Running from the cops isn't exactly engaging either. Sure, they're actually visible on your mini-map in this game, and you even get the little cone that shows their vision. And sure, the whole idea of your car having a "heat" rating separately from TK himself is pretty cool. It makes for some interesting sessions, where you ditch a car and steal a new one to lower your car's heat rating, then you see another cop come up beside you. Any traffic violation will get a cop coming after you if you do it in his sight, so now you're sitting at a red light next to a cop, not wanting to run through it, but also biting your nails because he's starting to recognize you. Now you have a dilemma - just gun it and try to lose him? Or risk being seen anyway?
The problem is that the right answer is always to gun it and go down an alleyway. You see, alleyways were a big deal in so many muscle-car-chase movies, and here they have been given a lot of attention - probably too much. Not only do alleys look better and have more graphical detail in many cases than the streets, but cops also will often completely lose you, even if you duck into an alley in plain sight.
You'll have some missions where you'll have to shoot at people outside of your car, but you'll quickly find that the targeting system has a long way to go before these segments are actually much fun. Sure, the driving mechanics are good (and will reward you for good driving, as there is plenty of traffic to weave through), but every time you get out of your car you'll find the on-foot shooting to be an exercise in frustration.
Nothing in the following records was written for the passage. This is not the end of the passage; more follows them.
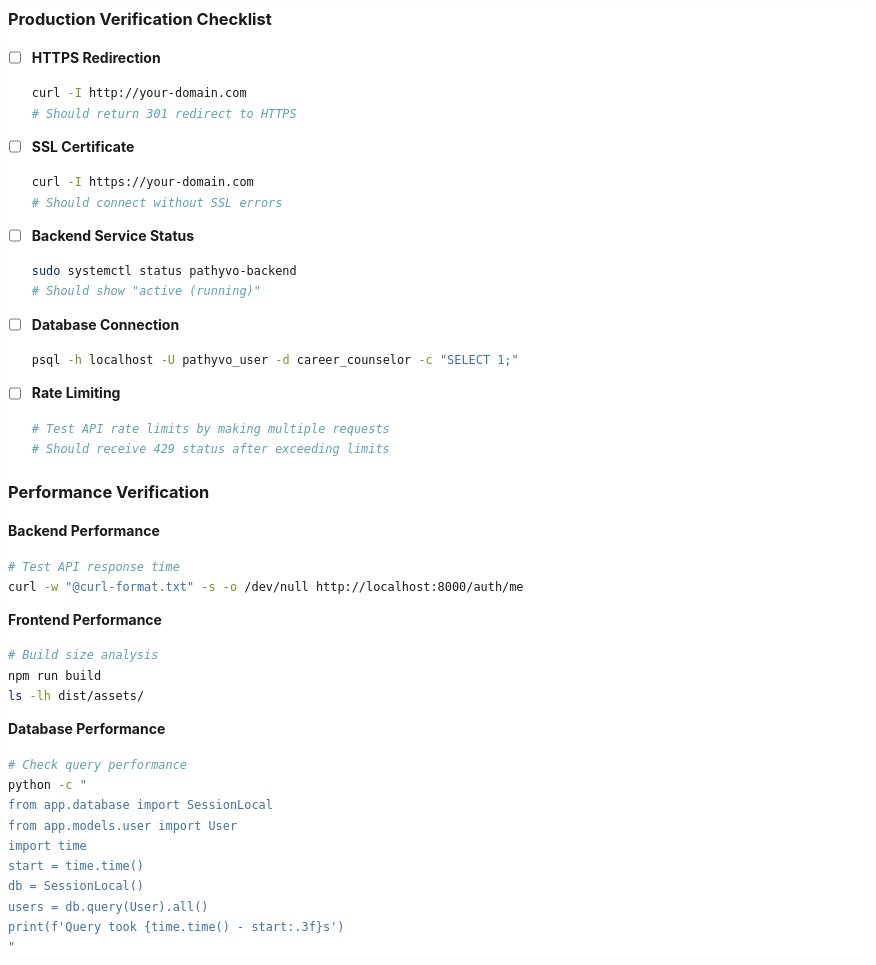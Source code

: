 ### Production Verification Checklist

- [ ] **HTTPS Redirection**
  ```bash
  curl -I http://your-domain.com
  # Should return 301 redirect to HTTPS
  ```

- [ ] **SSL Certificate**
  ```bash
  curl -I https://your-domain.com
  # Should connect without SSL errors
  ```

- [ ] **Backend Service Status**
  ```bash
  sudo systemctl status pathyvo-backend
  # Should show "active (running)"
  ```

- [ ] **Database Connection**
  ```bash
  psql -h localhost -U pathyvo_user -d career_counselor -c "SELECT 1;"
  ```

- [ ] **Rate Limiting**
  ```bash
  # Test API rate limits by making multiple requests
  # Should receive 429 status after exceeding limits
  ```

### Performance Verification

**Backend Performance**
```bash
# Test API response time
curl -w "@curl-format.txt" -s -o /dev/null http://localhost:8000/auth/me
```

**Frontend Performance**
```bash
# Build size analysis
npm run build
ls -lh dist/assets/
```

**Database Performance**
```bash
# Check query performance
python -c "
from app.database import SessionLocal
from app.models.user import User
import time
start = time.time()
db = SessionLocal()
users = db.query(User).all()
print(f'Query took {time.time() - start:.3f}s')
"
```
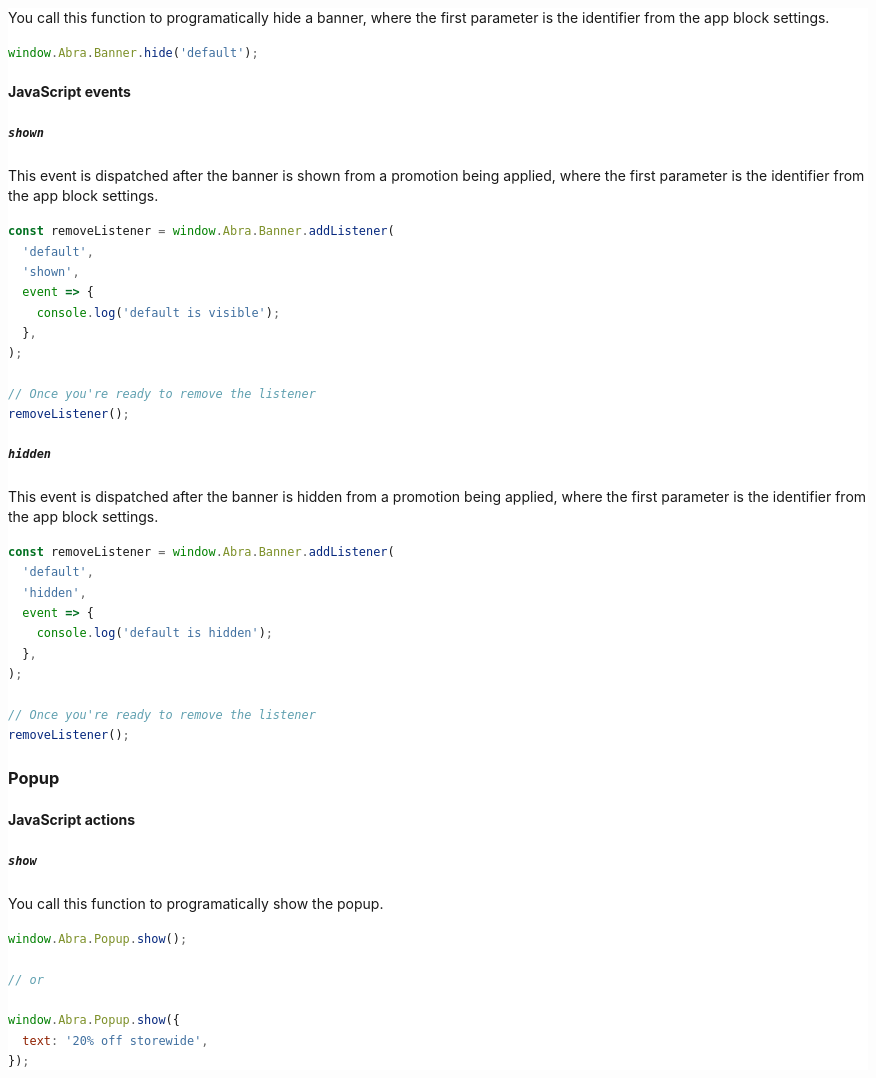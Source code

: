 You call this function to programatically hide a banner, where the first parameter is the identifier from the app block settings.

```javascript
window.Abra.Banner.hide('default');
```

#### JavaScript events

##### `shown`

This event is dispatched after the banner is shown from a promotion being applied, where the first parameter is the identifier from the app block settings.

```javascript
const removeListener = window.Abra.Banner.addListener(
  'default',
  'shown',
  event => {
    console.log('default is visible');
  },
);

// Once you're ready to remove the listener
removeListener();
```

##### `hidden`

This event is dispatched after the banner is hidden from a promotion being applied, where the first parameter is the identifier from the app block settings.

```javascript
const removeListener = window.Abra.Banner.addListener(
  'default',
  'hidden',
  event => {
    console.log('default is hidden');
  },
);

// Once you're ready to remove the listener
removeListener();
```

### Popup

#### JavaScript actions

##### `show`

You call this function to programatically show the popup.

```javascript
window.Abra.Popup.show();

// or

window.Abra.Popup.show({
  text: '20% off storewide',
});
```
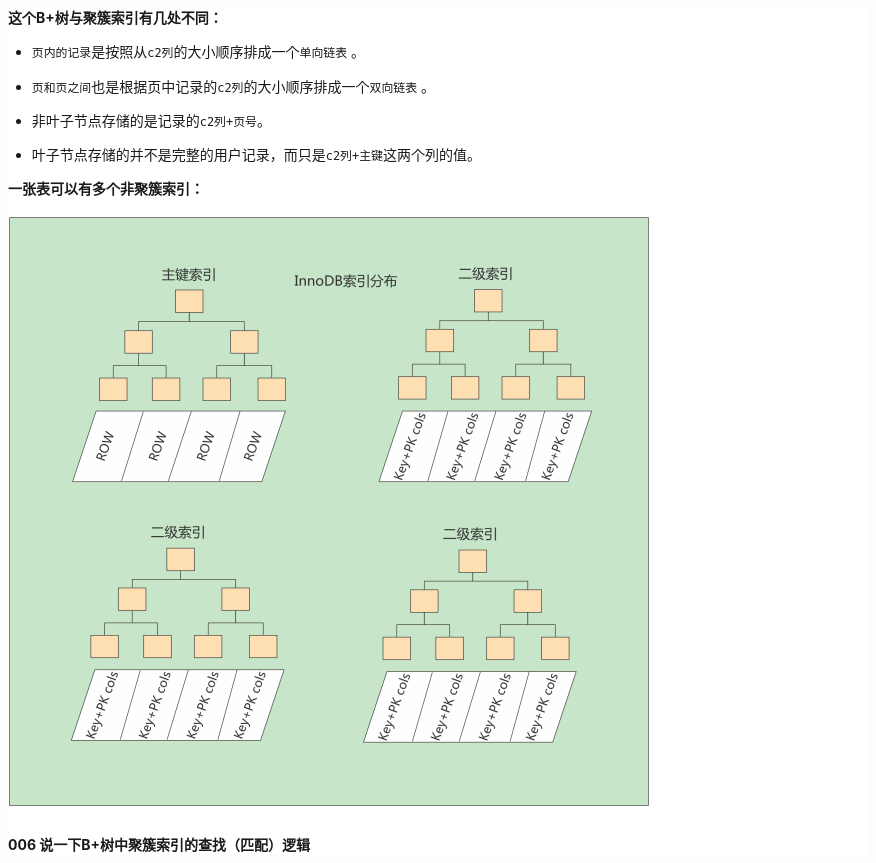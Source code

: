 

**这个B+树与聚簇索引有几处不同：**

- `页内的记录`是按照从`c2列`的大小顺序排成一个`单向链表` 。
- `页和页之间`也是根据页中记录的`c2列`的大小顺序排成一个`双向链表` 。

- 非叶子节点存储的是记录的`c2列+页号`。
- 叶子节点存储的并不是完整的用户记录，而只是`c2列+主键`这两个列的值。







**一张表可以有多个非聚簇索引：**

![image-20220709134109900](./img/image-20220709134109900-16668534893372.png)

#### 006	说一下B+树中聚簇索引的查找（匹配）逻辑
Parallel Lines does do a few unique things in the genre, like some interesting lighting effects as well as checkpoints for the longer missions so you don't need to start the whole thing over. There are also options where you can repair, customize, paint, and upgrade one of your favorite cars, but since cars are so disposable here, what's the point? Apparently, Reflections didn't notice that the ability to turn up the bass by customizing cars in GTA: San Andreas fell flat. Beyond that, well, that's really about it. At least the frame rate is solid, and while the PS2 version supports widescreen TVs natively, there's no 480p mode. The draw distance isn't bad, but with a good number of muddy and repeating building textures, the look of New York will not be wowing anyone.
Sadly, even the game's probably biggest selling point, the 70s theme, is pretty half-assed. The characters are animated ridiculously and with no real licensed muscle cars to show off, the fun of actually getting in a muscle car is completely minimized within a few minutes of gameplay. Cutscenes look decent and the music is a generally good 70s selection, but when it comes to gameplay it just falls flat. The switch to the 21st century does work nicely, but only for a short time - the player will realize that other than some updated cars and new animations and costumes, the city looks exactly the same. And the modern-day music? It's much weaker than the selection of 70s tunes.
The world is drab in this fourth Driver game and the missions are just plain boring, and with about 15 to 20 hours of gameplay, at least it's not excruciatingly long (nothing makes a mediocre game worse than making you trudge through it for 40+ hours to feel like you accomplished something). While the over-the-top 70s theme kind of insults the era, the music is at least halfway decent - at least, before you switch to the 21st century. With little replay value and very little sense of overall style, you're probably better off skipping on Driver: Parallel Lines unless you're just totally fiending for yet another GTA clone.